_WHAT YOU WILL DO:_ When duplicating the records beneath this instruction, omit every picture and keep all else exact.

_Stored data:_
#####
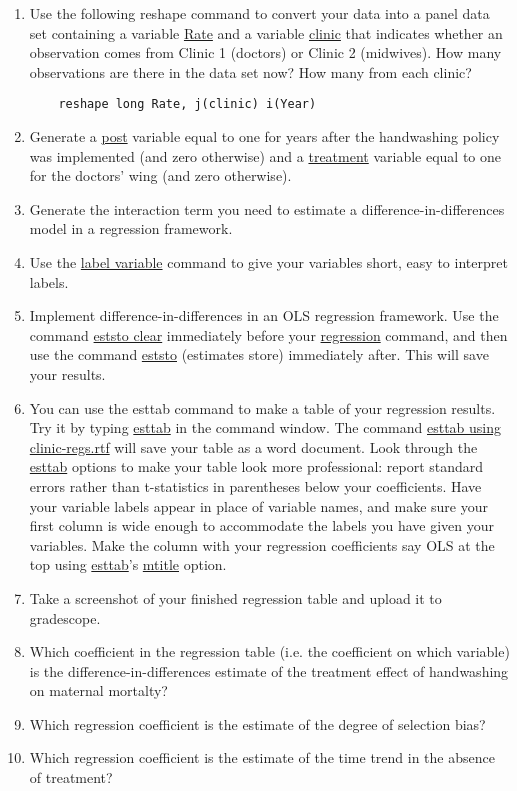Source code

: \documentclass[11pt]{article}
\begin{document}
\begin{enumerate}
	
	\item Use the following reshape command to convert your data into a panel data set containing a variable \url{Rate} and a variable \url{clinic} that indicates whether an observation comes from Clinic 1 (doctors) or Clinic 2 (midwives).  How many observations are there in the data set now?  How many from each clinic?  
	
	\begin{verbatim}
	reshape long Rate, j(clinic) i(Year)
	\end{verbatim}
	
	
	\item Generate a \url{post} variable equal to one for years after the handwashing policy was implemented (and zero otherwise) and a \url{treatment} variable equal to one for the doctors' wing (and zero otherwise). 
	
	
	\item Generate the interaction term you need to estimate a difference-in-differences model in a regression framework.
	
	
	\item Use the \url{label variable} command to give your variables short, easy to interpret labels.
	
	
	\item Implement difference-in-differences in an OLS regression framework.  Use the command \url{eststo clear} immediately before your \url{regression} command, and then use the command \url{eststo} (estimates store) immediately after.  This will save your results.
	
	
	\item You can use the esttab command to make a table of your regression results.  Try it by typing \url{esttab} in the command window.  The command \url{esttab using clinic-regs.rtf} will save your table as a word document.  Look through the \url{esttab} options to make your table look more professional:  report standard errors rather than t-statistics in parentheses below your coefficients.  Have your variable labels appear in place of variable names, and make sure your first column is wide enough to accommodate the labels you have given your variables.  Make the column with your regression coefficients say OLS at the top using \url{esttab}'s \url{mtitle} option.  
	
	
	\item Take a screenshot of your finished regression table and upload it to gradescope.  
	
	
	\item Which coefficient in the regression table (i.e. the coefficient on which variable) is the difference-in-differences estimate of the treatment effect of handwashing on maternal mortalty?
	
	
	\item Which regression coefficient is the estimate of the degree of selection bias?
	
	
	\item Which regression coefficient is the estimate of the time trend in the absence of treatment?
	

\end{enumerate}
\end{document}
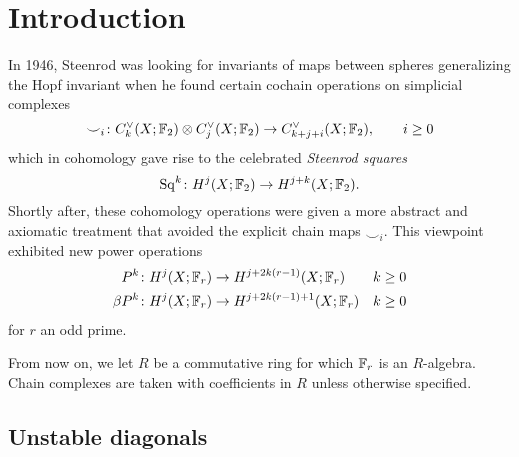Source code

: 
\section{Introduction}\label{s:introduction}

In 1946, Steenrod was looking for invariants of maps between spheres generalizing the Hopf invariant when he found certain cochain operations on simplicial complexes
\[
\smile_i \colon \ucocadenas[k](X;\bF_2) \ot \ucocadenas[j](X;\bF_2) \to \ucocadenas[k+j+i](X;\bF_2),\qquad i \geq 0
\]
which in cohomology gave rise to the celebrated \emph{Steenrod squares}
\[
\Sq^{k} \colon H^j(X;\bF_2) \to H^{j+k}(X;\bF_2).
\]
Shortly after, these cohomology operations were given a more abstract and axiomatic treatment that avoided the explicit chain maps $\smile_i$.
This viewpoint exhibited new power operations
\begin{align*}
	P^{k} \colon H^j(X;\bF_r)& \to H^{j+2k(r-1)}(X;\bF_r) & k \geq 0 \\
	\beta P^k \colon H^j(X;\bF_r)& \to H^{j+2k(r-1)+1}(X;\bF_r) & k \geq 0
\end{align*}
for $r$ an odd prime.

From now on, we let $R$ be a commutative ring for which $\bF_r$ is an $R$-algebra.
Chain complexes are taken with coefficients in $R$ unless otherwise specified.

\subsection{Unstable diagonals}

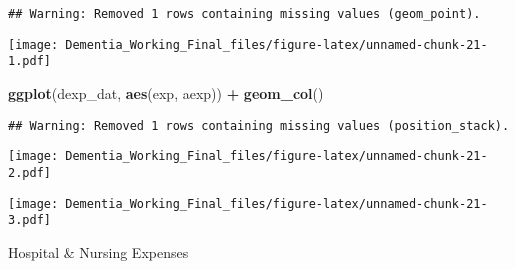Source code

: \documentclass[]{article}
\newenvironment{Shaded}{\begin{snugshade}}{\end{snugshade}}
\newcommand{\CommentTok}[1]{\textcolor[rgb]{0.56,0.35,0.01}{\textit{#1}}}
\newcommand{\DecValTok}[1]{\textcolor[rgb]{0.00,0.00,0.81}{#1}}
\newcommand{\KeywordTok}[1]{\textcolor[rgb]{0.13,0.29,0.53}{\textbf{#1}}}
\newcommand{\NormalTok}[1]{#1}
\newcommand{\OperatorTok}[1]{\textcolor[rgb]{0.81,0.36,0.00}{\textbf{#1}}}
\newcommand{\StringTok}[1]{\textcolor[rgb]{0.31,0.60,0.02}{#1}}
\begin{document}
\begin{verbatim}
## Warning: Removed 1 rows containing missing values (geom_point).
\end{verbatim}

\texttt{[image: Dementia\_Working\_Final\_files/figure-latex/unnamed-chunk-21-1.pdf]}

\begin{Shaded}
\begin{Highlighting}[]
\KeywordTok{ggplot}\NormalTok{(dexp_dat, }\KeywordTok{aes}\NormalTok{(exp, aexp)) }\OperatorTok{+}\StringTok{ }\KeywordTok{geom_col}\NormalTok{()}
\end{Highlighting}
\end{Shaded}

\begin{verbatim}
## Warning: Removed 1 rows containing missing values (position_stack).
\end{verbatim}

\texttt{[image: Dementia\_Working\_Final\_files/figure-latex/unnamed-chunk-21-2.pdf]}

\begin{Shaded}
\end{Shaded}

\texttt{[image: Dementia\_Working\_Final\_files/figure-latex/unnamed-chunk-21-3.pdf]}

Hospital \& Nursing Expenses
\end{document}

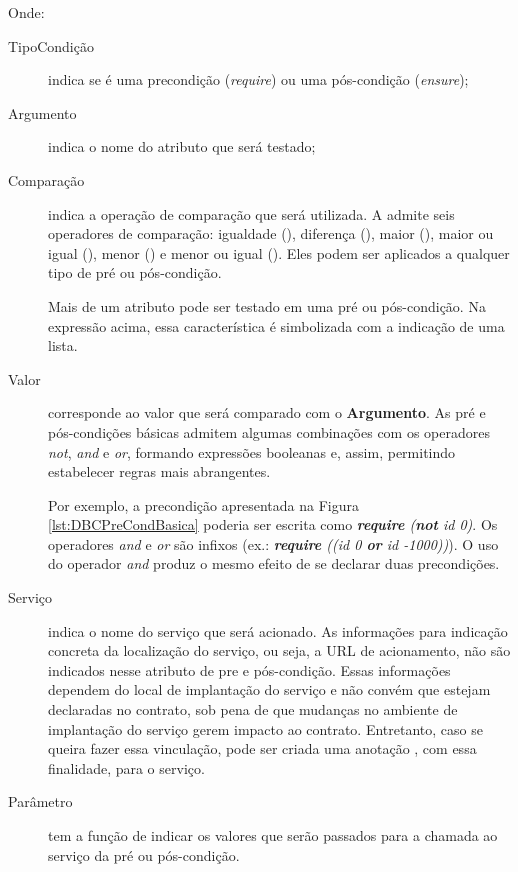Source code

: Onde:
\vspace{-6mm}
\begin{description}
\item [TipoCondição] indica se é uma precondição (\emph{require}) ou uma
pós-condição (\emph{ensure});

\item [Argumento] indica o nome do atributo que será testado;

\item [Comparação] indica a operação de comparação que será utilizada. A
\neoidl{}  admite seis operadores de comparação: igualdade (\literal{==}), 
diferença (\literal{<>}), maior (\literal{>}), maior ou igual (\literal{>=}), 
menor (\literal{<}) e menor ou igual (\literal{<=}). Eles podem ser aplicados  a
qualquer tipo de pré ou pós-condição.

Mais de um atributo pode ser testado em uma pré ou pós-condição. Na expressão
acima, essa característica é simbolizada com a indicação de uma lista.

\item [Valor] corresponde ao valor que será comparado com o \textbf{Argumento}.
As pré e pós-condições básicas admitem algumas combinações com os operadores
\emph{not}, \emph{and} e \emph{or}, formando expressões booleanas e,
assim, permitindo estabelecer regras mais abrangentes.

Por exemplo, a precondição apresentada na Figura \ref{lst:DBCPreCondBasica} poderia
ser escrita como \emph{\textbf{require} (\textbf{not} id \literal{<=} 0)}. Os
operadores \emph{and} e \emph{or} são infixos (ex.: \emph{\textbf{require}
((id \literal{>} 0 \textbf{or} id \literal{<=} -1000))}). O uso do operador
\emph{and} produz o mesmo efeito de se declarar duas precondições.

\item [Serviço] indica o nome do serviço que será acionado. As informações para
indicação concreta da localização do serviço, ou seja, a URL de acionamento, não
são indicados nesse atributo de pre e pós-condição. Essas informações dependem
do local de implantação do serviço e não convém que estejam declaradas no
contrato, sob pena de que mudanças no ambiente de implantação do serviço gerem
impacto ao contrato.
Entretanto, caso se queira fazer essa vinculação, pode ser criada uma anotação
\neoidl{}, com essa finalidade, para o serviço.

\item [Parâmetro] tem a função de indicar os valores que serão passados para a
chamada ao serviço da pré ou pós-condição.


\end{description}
#####
_RESPONSE TO THIS EXERCISE:_
Source code

: \documentclass[11pt]{article}
\begin{document}
\begin{enumerate}
	
	\item Use the following reshape command to convert your data into a panel data set containing a variable \url{Rate} and a variable \url{clinic} that indicates whether an observation comes from Clinic 1 (doctors) or Clinic 2 (midwives).  How many observations are there in the data set now?  How many from each clinic?  
	
	\begin{verbatim}
	reshape long Rate, j(clinic) i(Year)
	\end{verbatim}
	
	
	\item Generate a \url{post} variable equal to one for years after the handwashing policy was implemented (and zero otherwise) and a \url{treatment} variable equal to one for the doctors' wing (and zero otherwise). 
	
	
	\item Generate the interaction term you need to estimate a difference-in-differences model in a regression framework.
	
	
	\item Use the \url{label variable} command to give your variables short, easy to interpret labels.
	
	
	\item Implement difference-in-differences in an OLS regression framework.  Use the command \url{eststo clear} immediately before your \url{regression} command, and then use the command \url{eststo} (estimates store) immediately after.  This will save your results.
	
	
	\item You can use the esttab command to make a table of your regression results.  Try it by typing \url{esttab} in the command window.  The command \url{esttab using clinic-regs.rtf} will save your table as a word document.  Look through the \url{esttab} options to make your table look more professional:  report standard errors rather than t-statistics in parentheses below your coefficients.  Have your variable labels appear in place of variable names, and make sure your first column is wide enough to accommodate the labels you have given your variables.  Make the column with your regression coefficients say OLS at the top using \url{esttab}'s \url{mtitle} option.  
	
	
	\item Take a screenshot of your finished regression table and upload it to gradescope.  
	
	
	\item Which coefficient in the regression table (i.e. the coefficient on which variable) is the difference-in-differences estimate of the treatment effect of handwashing on maternal mortalty?
	
	
	\item Which regression coefficient is the estimate of the degree of selection bias?
	
	
	\item Which regression coefficient is the estimate of the time trend in the absence of treatment?
	

\end{enumerate}
\end{document}
Source code

: 
\section{Introduction}\label{s:introduction}

In 1946, Steenrod was looking for invariants of maps between spheres generalizing the Hopf invariant when he found certain cochain operations on simplicial complexes
\[
\smile_i \colon \ucocadenas[k](X;\bF_2) \ot \ucocadenas[j](X;\bF_2) \to \ucocadenas[k+j+i](X;\bF_2),\qquad i \geq 0
\]
which in cohomology gave rise to the celebrated \emph{Steenrod squares}
\[
\Sq^{k} \colon H^j(X;\bF_2) \to H^{j+k}(X;\bF_2).
\]
Shortly after, these cohomology operations were given a more abstract and axiomatic treatment that avoided the explicit chain maps $\smile_i$.
This viewpoint exhibited new power operations
\begin{align*}
	P^{k} \colon H^j(X;\bF_r)& \to H^{j+2k(r-1)}(X;\bF_r) & k \geq 0 \\
	\beta P^k \colon H^j(X;\bF_r)& \to H^{j+2k(r-1)+1}(X;\bF_r) & k \geq 0
\end{align*}
for $r$ an odd prime.

From now on, we let $R$ be a commutative ring for which $\bF_r$ is an $R$-algebra.
Chain complexes are taken with coefficients in $R$ unless otherwise specified.

\subsection{Unstable diagonals}

Source code

: \documentclass[]{article}
\newenvironment{Shaded}{\begin{snugshade}}{\end{snugshade}}
\newcommand{\CommentTok}[1]{\textcolor[rgb]{0.56,0.35,0.01}{\textit{#1}}}
\newcommand{\DecValTok}[1]{\textcolor[rgb]{0.00,0.00,0.81}{#1}}
\newcommand{\KeywordTok}[1]{\textcolor[rgb]{0.13,0.29,0.53}{\textbf{#1}}}
\newcommand{\NormalTok}[1]{#1}
\newcommand{\OperatorTok}[1]{\textcolor[rgb]{0.81,0.36,0.00}{\textbf{#1}}}
\newcommand{\StringTok}[1]{\textcolor[rgb]{0.31,0.60,0.02}{#1}}
\begin{document}
\begin{verbatim}
## Warning: Removed 1 rows containing missing values (geom_point).
\end{verbatim}

\texttt{[image: Dementia\_Working\_Final\_files/figure-latex/unnamed-chunk-21-1.pdf]}

\begin{Shaded}
\begin{Highlighting}[]
\KeywordTok{ggplot}\NormalTok{(dexp_dat, }\KeywordTok{aes}\NormalTok{(exp, aexp)) }\OperatorTok{+}\StringTok{ }\KeywordTok{geom_col}\NormalTok{()}
\end{Highlighting}
\end{Shaded}

\begin{verbatim}
## Warning: Removed 1 rows containing missing values (position_stack).
\end{verbatim}

\texttt{[image: Dementia\_Working\_Final\_files/figure-latex/unnamed-chunk-21-2.pdf]}

\begin{Shaded}
\end{Shaded}

\texttt{[image: Dementia\_Working\_Final\_files/figure-latex/unnamed-chunk-21-3.pdf]}

Hospital \& Nursing Expenses
\end{document}

Source code

: Onde:
\vspace{-6mm}
\begin{description}
\item [TipoCondição] indica se é uma precondição (\emph{require}) ou uma
pós-condição (\emph{ensure});

\item [Argumento] indica o nome do atributo que será testado;

\item [Comparação] indica a operação de comparação que será utilizada. A
\neoidl{}  admite seis operadores de comparação: igualdade (\literal{==}), 
diferença (\literal{<>}), maior (\literal{>}), maior ou igual (\literal{>=}), 
menor (\literal{<}) e menor ou igual (\literal{<=}). Eles podem ser aplicados  a
qualquer tipo de pré ou pós-condição.

Mais de um atributo pode ser testado em uma pré ou pós-condição. Na expressão
acima, essa característica é simbolizada com a indicação de uma lista.

\item [Valor] corresponde ao valor que será comparado com o \textbf{Argumento}.
As pré e pós-condições básicas admitem algumas combinações com os operadores
\emph{not}, \emph{and} e \emph{or}, formando expressões booleanas e,
assim, permitindo estabelecer regras mais abrangentes.

Por exemplo, a precondição apresentada na Figura \ref{lst:DBCPreCondBasica} poderia
ser escrita como \emph{\textbf{require} (\textbf{not} id \literal{<=} 0)}. Os
operadores \emph{and} e \emph{or} são infixos (ex.: \emph{\textbf{require}
((id \literal{>} 0 \textbf{or} id \literal{<=} -1000))}). O uso do operador
\emph{and} produz o mesmo efeito de se declarar duas precondições.

\item [Serviço] indica o nome do serviço que será acionado. As informações para
indicação concreta da localização do serviço, ou seja, a URL de acionamento, não
são indicados nesse atributo de pre e pós-condição. Essas informações dependem
do local de implantação do serviço e não convém que estejam declaradas no
contrato, sob pena de que mudanças no ambiente de implantação do serviço gerem
impacto ao contrato.
Entretanto, caso se queira fazer essa vinculação, pode ser criada uma anotação
\neoidl{}, com essa finalidade, para o serviço.

\item [Parâmetro] tem a função de indicar os valores que serão passados para a
chamada ao serviço da pré ou pós-condição.


\end{description}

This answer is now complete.